INDIA — CASBAA, the Association of Asia’s pay-TV Industry, today warmly applauded the judicial review now underway in India of proposed extension and tightening of India’s pay-TV rate regulations.
The Madras High Court is currently reviewing the clash between the rights of copyright owners around the world and new tariff regulations proposed by the Telecom Regulatory Authority of India (TRAI). The court has ordered the TRAI not to give effect to the rules until the underlying issues are considered, with a hearing now set for January 19th.
CASBAA CEO Christopher Slaughter observed that the new rules would be a major negative factor for the business environment in the $17 billion Indian media industry. “India’s pay-TV regulations have long been among the strictest in the world”, he said. “The proposed new rules are highly intrusive and would make the environment much worse. Such a heavy-handed regulatory regime will inevitably hit foreign companies’ interest in investing in India.”
Indian law gives copyright owners the ability to price and sell their creative works. In filing the Madras suit, the petitioner broadcasting organizations denounced the TRAI regulation as contrary to these principles as enshrined in the law, and in international treaties to which India is a signatory. (The TRAI rules would establish a controlled price regime by mandating a la carte channel supply, setting the ceiling, by specific genres, that broadcasting organizations can charge to multichannel program distributors, limiting discounts, prescribing carriage fees, and stipulating a compulsory distribution fee to be paid by Broadcasting Organizations to multichannel program distributors.
CASBAA has long expressed concern about India’s previous rate regulations, which included a cable retail price freeze imposed in 2004 “until the market became more competitive” and never revoked.
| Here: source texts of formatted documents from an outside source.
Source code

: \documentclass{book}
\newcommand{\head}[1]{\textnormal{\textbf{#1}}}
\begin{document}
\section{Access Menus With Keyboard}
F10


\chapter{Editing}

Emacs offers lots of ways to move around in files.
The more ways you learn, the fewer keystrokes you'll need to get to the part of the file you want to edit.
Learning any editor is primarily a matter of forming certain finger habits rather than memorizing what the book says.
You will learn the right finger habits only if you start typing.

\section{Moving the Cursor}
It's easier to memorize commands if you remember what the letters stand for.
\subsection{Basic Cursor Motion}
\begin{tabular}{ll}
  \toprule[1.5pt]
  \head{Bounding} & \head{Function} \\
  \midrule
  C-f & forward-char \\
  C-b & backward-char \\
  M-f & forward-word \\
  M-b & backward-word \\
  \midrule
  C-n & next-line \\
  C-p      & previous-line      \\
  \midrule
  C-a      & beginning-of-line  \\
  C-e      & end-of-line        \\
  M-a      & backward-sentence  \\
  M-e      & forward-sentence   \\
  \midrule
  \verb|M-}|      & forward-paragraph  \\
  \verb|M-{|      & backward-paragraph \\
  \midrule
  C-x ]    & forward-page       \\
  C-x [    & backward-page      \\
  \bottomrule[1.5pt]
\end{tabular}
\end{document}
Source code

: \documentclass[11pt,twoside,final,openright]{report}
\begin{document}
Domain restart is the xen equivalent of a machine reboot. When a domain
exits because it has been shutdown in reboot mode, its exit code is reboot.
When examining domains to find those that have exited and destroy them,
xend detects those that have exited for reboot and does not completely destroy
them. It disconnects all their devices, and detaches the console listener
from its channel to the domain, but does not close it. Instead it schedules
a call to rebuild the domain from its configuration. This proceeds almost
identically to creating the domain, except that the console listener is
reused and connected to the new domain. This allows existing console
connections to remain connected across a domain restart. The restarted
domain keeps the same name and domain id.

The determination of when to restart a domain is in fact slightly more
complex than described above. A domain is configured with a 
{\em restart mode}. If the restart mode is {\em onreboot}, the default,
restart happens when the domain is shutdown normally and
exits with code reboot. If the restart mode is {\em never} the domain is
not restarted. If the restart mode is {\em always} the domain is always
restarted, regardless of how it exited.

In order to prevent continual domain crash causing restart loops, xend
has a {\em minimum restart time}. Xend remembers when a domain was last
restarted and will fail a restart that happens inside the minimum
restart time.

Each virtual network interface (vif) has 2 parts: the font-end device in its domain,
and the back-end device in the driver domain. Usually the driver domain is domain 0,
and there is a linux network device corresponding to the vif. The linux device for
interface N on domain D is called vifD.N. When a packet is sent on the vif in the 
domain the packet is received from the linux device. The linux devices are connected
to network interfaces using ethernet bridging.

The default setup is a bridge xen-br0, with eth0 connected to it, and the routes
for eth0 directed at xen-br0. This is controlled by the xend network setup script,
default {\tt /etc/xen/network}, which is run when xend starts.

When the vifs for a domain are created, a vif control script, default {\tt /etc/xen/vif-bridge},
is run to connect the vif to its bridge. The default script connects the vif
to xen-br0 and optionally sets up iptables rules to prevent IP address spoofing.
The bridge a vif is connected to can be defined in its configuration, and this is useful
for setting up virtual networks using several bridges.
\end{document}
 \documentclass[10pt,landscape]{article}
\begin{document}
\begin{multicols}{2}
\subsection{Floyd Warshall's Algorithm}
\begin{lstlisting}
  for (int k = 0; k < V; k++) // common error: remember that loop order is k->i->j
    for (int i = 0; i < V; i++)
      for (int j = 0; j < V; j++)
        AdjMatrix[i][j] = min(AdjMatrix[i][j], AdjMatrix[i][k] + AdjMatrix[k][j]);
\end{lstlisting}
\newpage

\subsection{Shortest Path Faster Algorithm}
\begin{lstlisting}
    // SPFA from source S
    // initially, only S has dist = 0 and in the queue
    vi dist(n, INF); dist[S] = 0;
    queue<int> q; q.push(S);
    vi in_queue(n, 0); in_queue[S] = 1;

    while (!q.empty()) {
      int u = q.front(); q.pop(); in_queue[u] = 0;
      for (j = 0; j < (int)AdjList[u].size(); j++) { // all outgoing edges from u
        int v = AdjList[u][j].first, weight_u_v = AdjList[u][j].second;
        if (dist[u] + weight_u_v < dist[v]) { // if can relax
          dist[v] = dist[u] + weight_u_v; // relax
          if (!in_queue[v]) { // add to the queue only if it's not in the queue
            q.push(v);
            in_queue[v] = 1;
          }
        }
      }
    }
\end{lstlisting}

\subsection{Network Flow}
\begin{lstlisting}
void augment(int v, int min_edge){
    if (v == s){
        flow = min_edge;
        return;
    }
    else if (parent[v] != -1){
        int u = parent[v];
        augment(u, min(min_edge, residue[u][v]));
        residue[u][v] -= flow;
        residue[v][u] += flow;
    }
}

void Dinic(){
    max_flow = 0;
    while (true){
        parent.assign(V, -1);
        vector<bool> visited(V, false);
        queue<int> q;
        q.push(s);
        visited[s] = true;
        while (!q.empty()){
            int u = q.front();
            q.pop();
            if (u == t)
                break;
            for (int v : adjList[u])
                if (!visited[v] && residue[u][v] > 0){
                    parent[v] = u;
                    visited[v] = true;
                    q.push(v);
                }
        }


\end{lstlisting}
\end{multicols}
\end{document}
“Today, India’s television content market is among the most competitive in the world,” said Slaughter. “Modern cable MSOs, six different DTH platforms and now online OTT television are all giving Indian consumers a wide range of viewing options.”
CASBAA’s Chief Policy Officer John Medeiros observed that “As convergence and greater competition sweep the TV economy, other governments around the world are eliminating rate controls, to give more scope to competition among traditional and new online providers. In the last few years, Korea and Taiwan have both undertaken to liberalize their pay-TV price controls, leaving India as the last market economy in Asia with a hyper-regulatory regime. The proposed new rules would take India in the opposite direction from the rest of the world.”